Conductor and pianist Jeffrey Kahane, now in his 16th
season as LACO’s music director, began the evening with a colourful reading of
Ravel’s lush Piano Concerto in G major, which he conducted from the keyboard.
The concerto, one of my favourite for piano, is one of the benchmarks of 20th
century musical impressionism, rich with suggestively tumescent phrases and partly
shaped both by the Classical concertos that long-preceded it as well as the
jazz music which informed so much of the more adventuresome compositions of the
1920s and ‘30s. While there are many conductor/pianists who can admirably lead
a performance from the keyboard, I can imagine very few who would have the
chops to do so with the Ravel. A bit of
initial lag between the brass and strings at the top of the first movement
notwithstanding, both Kahane and his musicians acquitted themselves
beautifully. This is an orchestra of virtuosi, and we were reminded of that in
their superb performance of a unique and virtuosic work.
Andrew Norman’s The
Great Swiftness, originally commissioned by the Grand Rapids Symphony,
received its West Coast premiere on this program. The work is inspired by a
massive, 40’ x 54’ public sculpture by Alexander Calder.
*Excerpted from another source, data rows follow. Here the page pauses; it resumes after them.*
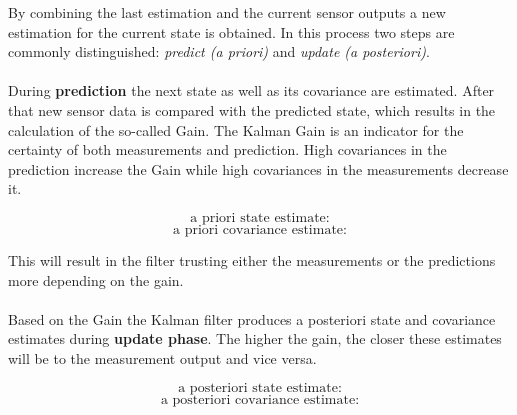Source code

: By combining the last estimation and the current sensor outputs a new estimation for the current state is obtained. In this process two steps are commonly distinguished: \textit{predict (a priori)} and \textit{update (a posteriori)}.
\\\\
During \textbf{prediction} the next state as well as its covariance are estimated. After that new sensor data is compared with the predicted state, which results in the calculation of the so-called  Gain. The Kalman Gain is an indicator for the certainty of both measurements and prediction. High covariances in the prediction increase the Gain while high covariances in the measurements decrease it.

$$\text{a priori state estimate:} $$
$$\text{a priori covariance estimate:} $$

This will result in the filter trusting either the measurements or the predictions more depending on the gain. 
\\\\
Based on the Gain the Kalman filter produces a posteriori state and covariance estimates during \textbf{update phase}. The higher the gain, the closer these estimates will be to the measurement output and vice versa.

$$\text{a posteriori state estimate:} $$
$$\text{a posteriori covariance estimate:} $$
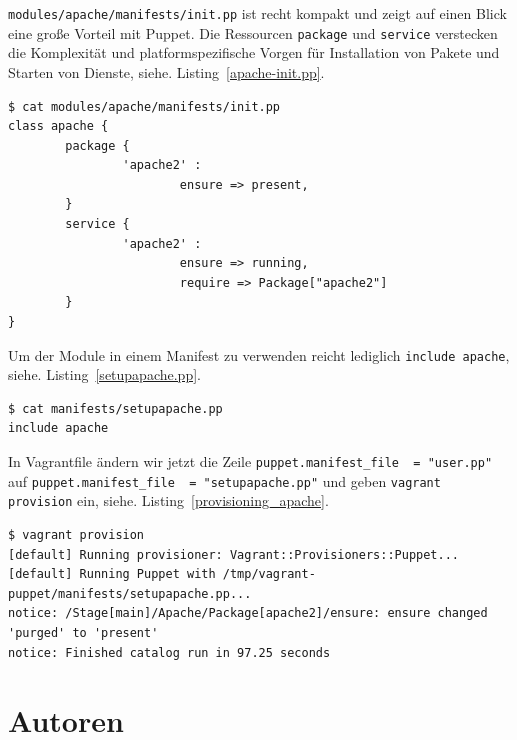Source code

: \documentclass[12pt,a4paper,ngerman]{article}
\newcommand{\reflst}[1]{, siehe. Listing~\ref{#1}}
\begin{document}
\lstinline$modules/apache/manifests/init.pp$ ist recht kompakt und zeigt auf einen Blick eine große Vorteil mit Puppet. Die Ressourcen \lstinline$package$ und \lstinline$service$ verstecken die Komplexität und platformspezifische Vorgen für Installation von Pakete und Starten von Dienste\reflst{apache-init.pp}.
\begin{lstlisting}[caption=modules/apache/manifests/init.pp, label=apache-init.pp]
$ cat modules/apache/manifests/init.pp 
class apache {
        package {
                'apache2' :
                        ensure => present,
        }
        service {
                'apache2' :
                        ensure => running,
                        require => Package["apache2"]
        }
}
\end{lstlisting}

Um der Module in einem Manifest zu verwenden reicht lediglich \lstinline$include apache$\reflst{setupapache.pp}.
\begin{lstlisting}[caption=manifests/setupapache.pp, label=setupapache.pp]
$ cat manifests/setupapache.pp 
include apache
\end{lstlisting}

In Vagrantfile ändern wir jetzt die Zeile \lstinline$puppet.manifest_file  = "user.pp"$ auf \lstinline$puppet.manifest_file  = "setupapache.pp"$ und geben \lstinline$vagrant provision$ ein\reflst{provisioning_apache}.

\begin{lstlisting}[caption=vagrant provisioning für Apache, label=provisioning_apache]
$ vagrant provision
[default] Running provisioner: Vagrant::Provisioners::Puppet...
[default] Running Puppet with /tmp/vagrant-puppet/manifests/setupapache.pp...
notice: /Stage[main]/Apache/Package[apache2]/ensure: ensure changed 'purged' to 'present'
notice: Finished catalog run in 97.25 seconds
\end{lstlisting}

\section*{Autoren}
\end{document}
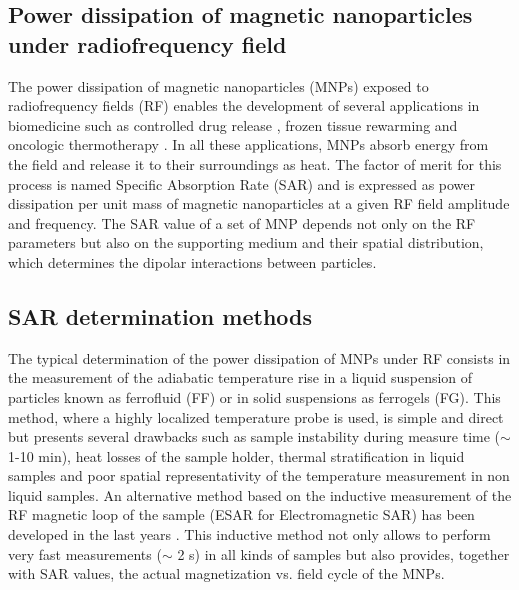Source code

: \documentclass[preprint,12pt]{elsarticle}
\begin{document}
\subsection{Power dissipation of magnetic nanoparticles under radiofrequency field}
The power dissipation of magnetic nanoparticles (MNPs) exposed to radiofrequency fields (RF) enables the development of several applications in biomedicine such as controlled drug release \cite{bruvera2015integrated}, frozen tissue rewarming \cite{manuchehrabadi2017improved} and oncologic thermotherapy    \cite{stephen2021recent}. In all these applications, MNPs absorb energy from the field and release it to their surroundings as heat. The factor of merit for this process is named Specific Absorption Rate (SAR) and is expressed as power dissipation per unit mass of magnetic nanoparticles at a given RF field amplitude and frequency. The SAR value of a set of MNP depends not only on the RF parameters but also on the supporting medium and their spatial distribution, which determines the dipolar interactions between particles.

\subsection{SAR determination methods}
The typical determination of the power dissipation of MNPs under RF consists in the measurement of the adiabatic temperature rise in a liquid suspension of particles known as ferrofluid (FF) or in solid suspensions as ferrogels (FG). This method, where a highly localized temperature probe is used, is simple and direct but presents several drawbacks such as sample instability during measure time ($\sim$ 1-10 min), heat losses of the sample holder, thermal stratification in liquid samples and poor spatial representativity of the temperature measurement in non liquid samples\cite{wang2012potential}. An alternative method based on the inductive measurement of the RF magnetic loop of the sample (ESAR for Electromagnetic SAR) has been developed in the last years \cite{gudoshnikov2013ac,garaio2014}. This inductive method not only allows to perform very fast measurements ($\sim$ 2 s) in all kinds of samples but also provides, together with SAR values, the actual magnetization vs. field cycle of the MNPs.
\end{document}

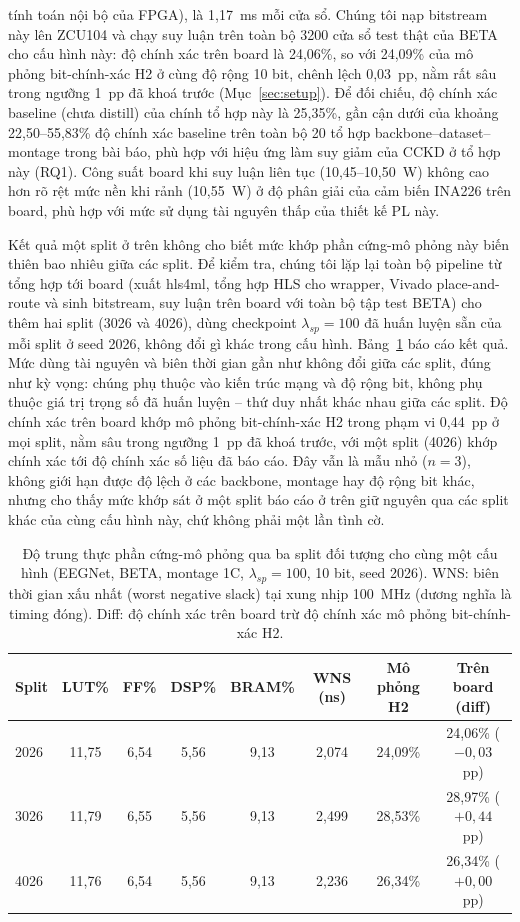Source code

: \documentclass[11pt,a4paper,twoside,asymmetric]{article}
\begin{document}
tính toán nội bộ của FPGA), là 1,17~ms mỗi cửa sổ. Chúng tôi nạp bitstream này lên ZCU104 và chạy suy
luận trên toàn bộ 3200 cửa sổ test thật của BETA cho cấu hình này: độ chính xác trên board là
24,06\%, so với 24,09\% của mô phỏng bit-chính-xác H2 ở cùng độ rộng 10 bit, chênh lệch 0,03~pp, nằm
rất sâu trong ngưỡng 1~pp đã khoá trước (Mục~\ref{sec:setup}). Để đối chiếu, độ chính xác baseline
(chưa distill) của chính tổ hợp này là 25,35\%, gần cận dưới của khoảng 22,50--55,83\% độ chính xác
baseline trên toàn bộ 20 tổ hợp backbone--dataset--montage trong bài báo, phù hợp với hiệu ứng làm
suy giảm của CCKD ở tổ hợp này (RQ1). Công suất board khi suy luận liên tục (10,45--10,50~W) không
cao hơn rõ rệt mức nền khi rảnh (10,55~W) ở độ phân giải của cảm biến INA226 trên board, phù hợp với
mức sử dụng tài nguyên thấp của thiết kế PL này.

Kết quả một split ở trên không cho biết mức khớp phần cứng-mô phỏng này biến thiên bao nhiêu giữa các split. Để kiểm tra, chúng tôi lặp lại toàn bộ pipeline từ tổng hợp tới board (xuất hls4ml, tổng hợp HLS cho wrapper, Vivado place-and-route và sinh bitstream, suy luận trên board với toàn bộ tập test BETA) cho thêm hai split (3026 và 4026), dùng checkpoint $\lambda_{sp}=100$ đã huấn luyện sẵn của mỗi split ở seed 2026, không đổi gì khác trong cấu hình. Bảng~\ref{tab:plvariability} báo cáo kết quả. Mức dùng tài nguyên và biên thời gian gần như không đổi giữa các split, đúng như kỳ vọng: chúng phụ thuộc vào kiến trúc mạng và độ rộng bit, không phụ thuộc giá trị trọng số đã huấn luyện -- thứ duy nhất khác nhau giữa các split. Độ chính xác trên board khớp mô phỏng bit-chính-xác H2 trong phạm vi 0,44~pp ở mọi split, nằm sâu trong ngưỡng 1~pp đã khoá trước, với một split (4026) khớp chính xác tới độ chính xác số liệu đã báo cáo. Đây vẫn là mẫu nhỏ ($n=3$), không giới hạn được độ lệch ở các backbone, montage hay độ rộng bit khác, nhưng cho thấy mức khớp sát ở một split báo cáo ở trên giữ nguyên qua các split khác của cùng cấu hình này, chứ không phải một lần tình cờ.

\begin{table}[htbp]
\caption{Độ trung thực phần cứng-mô phỏng qua ba split đối tượng cho cùng một cấu hình (EEGNet, BETA, montage 1C, $\lambda_{sp}=100$, 10 bit, seed 2026). WNS: biên thời gian xấu nhất (worst negative slack) tại xung nhịp 100~MHz (dương nghĩa là timing đóng). Diff: độ chính xác trên board trừ độ chính xác mô phỏng bit-chính-xác H2.}
\label{tab:plvariability}
\begin{center}
\footnotesize
\begin{tabular}{lccccccc}
\toprule
Split & LUT\% & FF\% & DSP\% & BRAM\% & WNS (ns) & Mô phỏng H2 & Trên board (diff) \\
\midrule
2026 & 11,75 & 6,54 & 5,56 & 9,13 & 2,074 & 24,09\% & 24,06\% ($-0,03$ pp) \\
3026 & 11,79 & 6,55 & 5,56 & 9,13 & 2,499 & 28,53\% & 28,97\% ($+0,44$ pp) \\
4026 & 11,76 & 6,54 & 5,56 & 9,13 & 2,236 & 26,34\% & 26,34\% ($+0,00$ pp) \\
\bottomrule
\end{tabular}
\end{center}
\end{table}
\end{document}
With this programmatic
model, Norman sculpted a seductive aural tableau whose sinuous, undulating musical
lines are evocative of the lines of Calder’s sculpture. Some interesting
instrumental colours and relatively light textures reminded me a bit of Copland’s
Inscape. “My piece is a bit like taking
a walk around the Calder,” says Norman in the program notes to the work. “The
same melodic shapes happen over and over, but with each repetition their
relationship to each other shifts slightly, as if one is looking at a
stationary sculpture from an ever-changing point of view.” The Great Swiftness, all four minutes of it, is an intriguing sonic
etude which gives considerable insight into the musical aesthetic of a
fast-rising star among contemporary composers.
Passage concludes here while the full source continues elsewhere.